[Data for processing Boundary: Start]

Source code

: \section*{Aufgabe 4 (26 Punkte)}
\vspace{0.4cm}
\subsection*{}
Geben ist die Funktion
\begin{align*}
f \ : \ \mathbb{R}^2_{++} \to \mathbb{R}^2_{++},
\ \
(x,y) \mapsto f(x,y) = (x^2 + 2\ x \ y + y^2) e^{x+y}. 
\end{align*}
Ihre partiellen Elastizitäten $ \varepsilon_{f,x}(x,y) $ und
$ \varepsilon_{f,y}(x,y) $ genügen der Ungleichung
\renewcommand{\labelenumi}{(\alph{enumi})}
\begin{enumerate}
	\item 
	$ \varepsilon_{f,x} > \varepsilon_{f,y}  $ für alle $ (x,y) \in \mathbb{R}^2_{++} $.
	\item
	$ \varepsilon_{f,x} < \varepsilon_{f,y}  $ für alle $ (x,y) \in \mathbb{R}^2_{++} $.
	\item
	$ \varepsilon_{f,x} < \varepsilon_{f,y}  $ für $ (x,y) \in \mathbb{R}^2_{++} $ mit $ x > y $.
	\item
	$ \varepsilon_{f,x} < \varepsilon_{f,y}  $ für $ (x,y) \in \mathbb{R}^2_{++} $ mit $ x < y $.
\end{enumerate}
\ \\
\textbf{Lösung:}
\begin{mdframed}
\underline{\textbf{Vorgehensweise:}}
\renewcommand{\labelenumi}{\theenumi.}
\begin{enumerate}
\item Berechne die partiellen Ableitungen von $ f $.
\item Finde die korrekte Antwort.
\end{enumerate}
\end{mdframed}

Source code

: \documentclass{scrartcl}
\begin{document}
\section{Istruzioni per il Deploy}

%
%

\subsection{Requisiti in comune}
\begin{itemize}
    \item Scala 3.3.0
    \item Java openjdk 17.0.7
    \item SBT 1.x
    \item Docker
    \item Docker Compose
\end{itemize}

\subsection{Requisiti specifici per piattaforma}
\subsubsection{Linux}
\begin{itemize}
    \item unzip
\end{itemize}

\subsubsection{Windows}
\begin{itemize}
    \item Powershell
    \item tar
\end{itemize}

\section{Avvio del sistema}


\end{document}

[Data for processing Boundary: End]

_Activity_.
The expected output is an exact copy of all the records above.

_Answer for this exercise_.
Source code

: \section*{Aufgabe 4 (26 Punkte)}
\vspace{0.4cm}
\subsection*{}
Geben ist die Funktion
\begin{align*}
f \ : \ \mathbb{R}^2_{++} \to \mathbb{R}^2_{++},
\ \
(x,y) \mapsto f(x,y) = (x^2 + 2\ x \ y + y^2) e^{x+y}. 
\end{align*}
Ihre partiellen Elastizitäten $ \varepsilon_{f,x}(x,y) $ und
$ \varepsilon_{f,y}(x,y) $ genügen der Ungleichung
\renewcommand{\labelenumi}{(\alph{enumi})}
\begin{enumerate}
	\item 
	$ \varepsilon_{f,x} > \varepsilon_{f,y}  $ für alle $ (x,y) \in \mathbb{R}^2_{++} $.
	\item
	$ \varepsilon_{f,x} < \varepsilon_{f,y}  $ für alle $ (x,y) \in \mathbb{R}^2_{++} $.
	\item
	$ \varepsilon_{f,x} < \varepsilon_{f,y}  $ für $ (x,y) \in \mathbb{R}^2_{++} $ mit $ x > y $.
	\item
	$ \varepsilon_{f,x} < \varepsilon_{f,y}  $ für $ (x,y) \in \mathbb{R}^2_{++} $ mit $ x < y $.
\end{enumerate}
\ \\
\textbf{Lösung:}
\begin{mdframed}
\underline{\textbf{Vorgehensweise:}}
\renewcommand{\labelenumi}{\theenumi.}
\begin{enumerate}
\item Berechne die partiellen Ableitungen von $ f $.
\item Finde die korrekte Antwort.
\end{enumerate}
\end{mdframed}

Source code

: \documentclass{scrartcl}
\begin{document}
\section{Istruzioni per il Deploy}

%
%

\subsection{Requisiti in comune}
\begin{itemize}
    \item Scala 3.3.0
    \item Java openjdk 17.0.7
    \item SBT 1.x
    \item Docker
    \item Docker Compose
\end{itemize}

\subsection{Requisiti specifici per piattaforma}
\subsubsection{Linux}
\begin{itemize}
    \item unzip
\end{itemize}

\subsubsection{Windows}
\begin{itemize}
    \item Powershell
    \item tar
\end{itemize}

\section{Avvio del sistema}


\end{document}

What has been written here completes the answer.